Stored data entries
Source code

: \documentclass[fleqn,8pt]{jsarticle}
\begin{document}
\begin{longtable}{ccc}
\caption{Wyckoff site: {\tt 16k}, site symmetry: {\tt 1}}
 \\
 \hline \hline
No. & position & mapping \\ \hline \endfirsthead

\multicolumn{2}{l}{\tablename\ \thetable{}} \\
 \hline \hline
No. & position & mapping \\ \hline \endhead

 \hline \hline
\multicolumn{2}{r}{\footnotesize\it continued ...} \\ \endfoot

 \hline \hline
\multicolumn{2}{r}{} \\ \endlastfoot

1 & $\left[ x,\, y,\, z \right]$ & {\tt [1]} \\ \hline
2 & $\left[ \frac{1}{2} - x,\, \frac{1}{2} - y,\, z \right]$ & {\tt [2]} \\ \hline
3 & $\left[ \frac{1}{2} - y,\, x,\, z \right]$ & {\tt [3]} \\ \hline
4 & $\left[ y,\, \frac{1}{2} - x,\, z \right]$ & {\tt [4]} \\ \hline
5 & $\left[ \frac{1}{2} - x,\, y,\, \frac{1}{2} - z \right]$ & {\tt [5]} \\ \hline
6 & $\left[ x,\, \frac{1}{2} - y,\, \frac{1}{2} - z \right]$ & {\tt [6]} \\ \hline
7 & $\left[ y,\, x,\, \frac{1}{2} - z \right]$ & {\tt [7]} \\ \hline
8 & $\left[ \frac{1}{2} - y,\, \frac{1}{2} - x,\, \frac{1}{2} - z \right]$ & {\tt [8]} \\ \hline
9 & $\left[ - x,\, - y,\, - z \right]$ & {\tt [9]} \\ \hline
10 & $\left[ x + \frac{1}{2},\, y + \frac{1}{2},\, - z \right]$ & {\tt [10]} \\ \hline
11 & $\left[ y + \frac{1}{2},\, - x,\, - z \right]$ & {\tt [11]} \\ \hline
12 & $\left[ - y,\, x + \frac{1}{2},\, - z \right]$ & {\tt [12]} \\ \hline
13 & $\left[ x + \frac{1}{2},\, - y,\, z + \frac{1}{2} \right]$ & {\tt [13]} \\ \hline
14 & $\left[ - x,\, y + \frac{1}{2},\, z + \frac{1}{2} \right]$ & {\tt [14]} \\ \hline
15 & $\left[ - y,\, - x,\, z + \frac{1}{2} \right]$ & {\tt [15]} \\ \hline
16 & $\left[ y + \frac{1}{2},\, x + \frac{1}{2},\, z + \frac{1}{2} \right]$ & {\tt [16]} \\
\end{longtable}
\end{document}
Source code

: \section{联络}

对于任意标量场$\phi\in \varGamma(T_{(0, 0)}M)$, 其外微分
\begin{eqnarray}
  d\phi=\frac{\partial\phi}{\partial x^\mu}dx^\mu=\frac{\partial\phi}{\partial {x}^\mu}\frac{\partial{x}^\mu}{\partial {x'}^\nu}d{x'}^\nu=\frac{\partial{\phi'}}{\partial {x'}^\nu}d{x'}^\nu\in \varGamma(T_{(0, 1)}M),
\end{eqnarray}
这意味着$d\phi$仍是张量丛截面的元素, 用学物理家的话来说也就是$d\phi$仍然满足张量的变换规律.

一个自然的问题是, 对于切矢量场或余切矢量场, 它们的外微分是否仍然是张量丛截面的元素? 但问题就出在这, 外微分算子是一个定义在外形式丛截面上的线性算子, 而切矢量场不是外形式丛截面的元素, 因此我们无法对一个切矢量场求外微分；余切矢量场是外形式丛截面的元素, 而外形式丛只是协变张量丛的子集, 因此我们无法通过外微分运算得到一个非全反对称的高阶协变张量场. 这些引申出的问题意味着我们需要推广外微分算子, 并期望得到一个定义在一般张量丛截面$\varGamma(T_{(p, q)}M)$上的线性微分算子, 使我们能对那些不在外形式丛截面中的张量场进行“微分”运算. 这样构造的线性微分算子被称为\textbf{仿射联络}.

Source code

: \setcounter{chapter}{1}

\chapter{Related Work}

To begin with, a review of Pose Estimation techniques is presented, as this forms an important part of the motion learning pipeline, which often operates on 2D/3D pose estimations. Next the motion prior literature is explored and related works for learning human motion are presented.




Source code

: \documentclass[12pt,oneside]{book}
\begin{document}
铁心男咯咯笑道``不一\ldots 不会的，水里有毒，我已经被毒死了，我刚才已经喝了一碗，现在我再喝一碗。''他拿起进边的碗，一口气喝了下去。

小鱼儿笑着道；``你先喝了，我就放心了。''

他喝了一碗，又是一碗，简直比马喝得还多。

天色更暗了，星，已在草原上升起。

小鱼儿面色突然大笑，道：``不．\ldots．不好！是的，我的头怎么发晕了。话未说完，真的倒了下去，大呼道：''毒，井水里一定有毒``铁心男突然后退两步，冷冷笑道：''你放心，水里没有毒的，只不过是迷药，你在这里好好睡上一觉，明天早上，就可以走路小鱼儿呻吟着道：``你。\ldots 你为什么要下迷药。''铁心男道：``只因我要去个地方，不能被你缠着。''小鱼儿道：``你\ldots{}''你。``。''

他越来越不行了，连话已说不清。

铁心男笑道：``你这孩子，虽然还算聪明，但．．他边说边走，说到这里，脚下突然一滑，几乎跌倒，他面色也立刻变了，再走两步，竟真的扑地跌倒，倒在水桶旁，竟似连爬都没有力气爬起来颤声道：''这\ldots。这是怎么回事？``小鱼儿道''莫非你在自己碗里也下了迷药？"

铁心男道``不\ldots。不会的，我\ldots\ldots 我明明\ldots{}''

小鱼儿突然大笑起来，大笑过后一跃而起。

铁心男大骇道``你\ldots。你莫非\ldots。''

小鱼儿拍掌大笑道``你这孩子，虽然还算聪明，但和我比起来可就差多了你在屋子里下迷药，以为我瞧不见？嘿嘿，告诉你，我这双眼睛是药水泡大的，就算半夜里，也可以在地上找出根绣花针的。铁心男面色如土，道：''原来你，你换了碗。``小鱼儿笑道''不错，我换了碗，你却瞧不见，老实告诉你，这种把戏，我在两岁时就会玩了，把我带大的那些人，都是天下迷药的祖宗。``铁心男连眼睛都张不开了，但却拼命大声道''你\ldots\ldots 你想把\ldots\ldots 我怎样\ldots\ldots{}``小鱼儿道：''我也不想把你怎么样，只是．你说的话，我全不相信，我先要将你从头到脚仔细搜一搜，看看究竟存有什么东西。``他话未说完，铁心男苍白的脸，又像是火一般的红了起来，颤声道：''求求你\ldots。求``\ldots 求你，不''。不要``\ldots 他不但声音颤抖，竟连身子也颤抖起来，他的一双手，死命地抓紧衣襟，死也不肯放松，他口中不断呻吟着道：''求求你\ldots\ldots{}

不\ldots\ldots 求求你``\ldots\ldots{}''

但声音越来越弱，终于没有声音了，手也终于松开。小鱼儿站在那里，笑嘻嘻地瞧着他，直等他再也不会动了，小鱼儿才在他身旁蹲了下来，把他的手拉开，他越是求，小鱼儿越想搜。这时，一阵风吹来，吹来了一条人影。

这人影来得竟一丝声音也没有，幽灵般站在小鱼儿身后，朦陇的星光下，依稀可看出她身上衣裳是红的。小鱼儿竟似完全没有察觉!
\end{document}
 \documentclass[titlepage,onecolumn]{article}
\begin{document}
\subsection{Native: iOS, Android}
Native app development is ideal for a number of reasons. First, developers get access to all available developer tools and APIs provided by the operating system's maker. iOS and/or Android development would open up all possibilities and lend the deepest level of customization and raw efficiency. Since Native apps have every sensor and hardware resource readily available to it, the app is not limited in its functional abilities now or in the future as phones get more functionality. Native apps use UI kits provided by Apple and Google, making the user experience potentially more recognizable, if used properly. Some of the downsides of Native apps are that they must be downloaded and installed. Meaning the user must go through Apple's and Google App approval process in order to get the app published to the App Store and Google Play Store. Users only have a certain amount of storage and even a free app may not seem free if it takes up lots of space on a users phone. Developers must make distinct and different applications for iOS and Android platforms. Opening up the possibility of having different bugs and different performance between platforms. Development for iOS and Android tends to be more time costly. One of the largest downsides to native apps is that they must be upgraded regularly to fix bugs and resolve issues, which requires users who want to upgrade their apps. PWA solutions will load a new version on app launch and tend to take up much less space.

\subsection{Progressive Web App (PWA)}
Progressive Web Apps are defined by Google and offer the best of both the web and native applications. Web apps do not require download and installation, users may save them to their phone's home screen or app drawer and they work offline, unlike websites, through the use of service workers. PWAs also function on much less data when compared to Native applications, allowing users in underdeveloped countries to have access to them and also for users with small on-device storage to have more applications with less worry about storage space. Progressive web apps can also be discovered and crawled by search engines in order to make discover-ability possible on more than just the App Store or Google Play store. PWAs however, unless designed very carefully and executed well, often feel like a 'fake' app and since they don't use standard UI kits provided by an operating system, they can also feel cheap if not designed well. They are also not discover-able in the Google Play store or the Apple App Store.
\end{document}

(Exercise objective) Your answer should consist of each line of the data above in which the word "position" occurs.

(Reply)
No. & position & mapping \\ \hline \endfirsthead
No. & position & mapping \\ \hline \endhead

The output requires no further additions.